> [GIVEN INFORMATION]:
═══

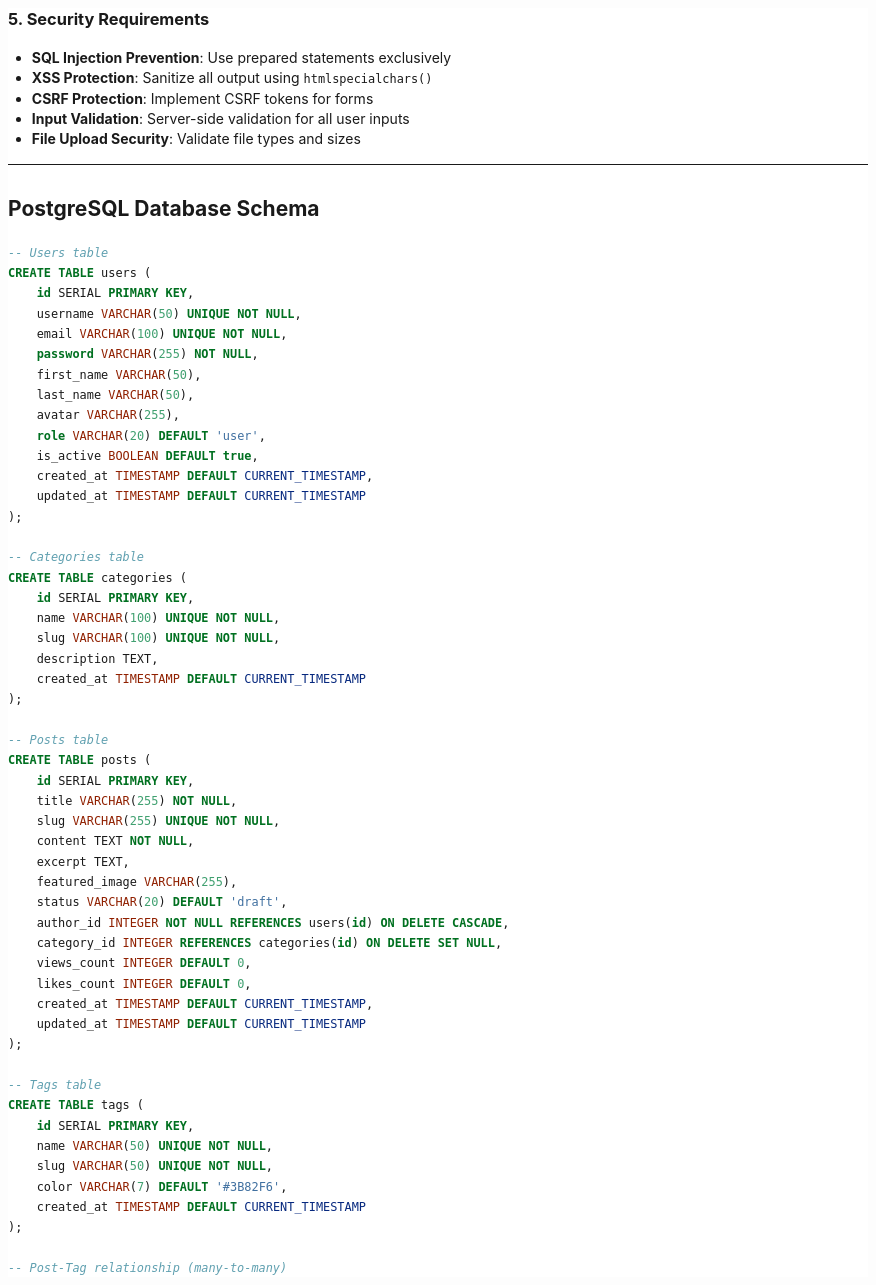 ### 5. Security Requirements

- **SQL Injection Prevention**: Use prepared statements exclusively
- **XSS Protection**: Sanitize all output using `htmlspecialchars()`
- **CSRF Protection**: Implement CSRF tokens for forms
- **Input Validation**: Server-side validation for all user inputs
- **File Upload Security**: Validate file types and sizes

---

## PostgreSQL Database Schema

```sql
-- Users table
CREATE TABLE users (
    id SERIAL PRIMARY KEY,
    username VARCHAR(50) UNIQUE NOT NULL,
    email VARCHAR(100) UNIQUE NOT NULL,
    password VARCHAR(255) NOT NULL,
    first_name VARCHAR(50),
    last_name VARCHAR(50),
    avatar VARCHAR(255),
    role VARCHAR(20) DEFAULT 'user',
    is_active BOOLEAN DEFAULT true,
    created_at TIMESTAMP DEFAULT CURRENT_TIMESTAMP,
    updated_at TIMESTAMP DEFAULT CURRENT_TIMESTAMP
);

-- Categories table
CREATE TABLE categories (
    id SERIAL PRIMARY KEY,
    name VARCHAR(100) UNIQUE NOT NULL,
    slug VARCHAR(100) UNIQUE NOT NULL,
    description TEXT,
    created_at TIMESTAMP DEFAULT CURRENT_TIMESTAMP
);

-- Posts table
CREATE TABLE posts (
    id SERIAL PRIMARY KEY,
    title VARCHAR(255) NOT NULL,
    slug VARCHAR(255) UNIQUE NOT NULL,
    content TEXT NOT NULL,
    excerpt TEXT,
    featured_image VARCHAR(255),
    status VARCHAR(20) DEFAULT 'draft',
    author_id INTEGER NOT NULL REFERENCES users(id) ON DELETE CASCADE,
    category_id INTEGER REFERENCES categories(id) ON DELETE SET NULL,
    views_count INTEGER DEFAULT 0,
    likes_count INTEGER DEFAULT 0,
    created_at TIMESTAMP DEFAULT CURRENT_TIMESTAMP,
    updated_at TIMESTAMP DEFAULT CURRENT_TIMESTAMP
);

-- Tags table
CREATE TABLE tags (
    id SERIAL PRIMARY KEY,
    name VARCHAR(50) UNIQUE NOT NULL,
    slug VARCHAR(50) UNIQUE NOT NULL,
    color VARCHAR(7) DEFAULT '#3B82F6',
    created_at TIMESTAMP DEFAULT CURRENT_TIMESTAMP
);

-- Post-Tag relationship (many-to-many)
```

═══

> [TASK STATEMENT]: Your reply should be one number: the count of lines above that hold the word "TEXT".

> [FINISHED EXERCISE]: 3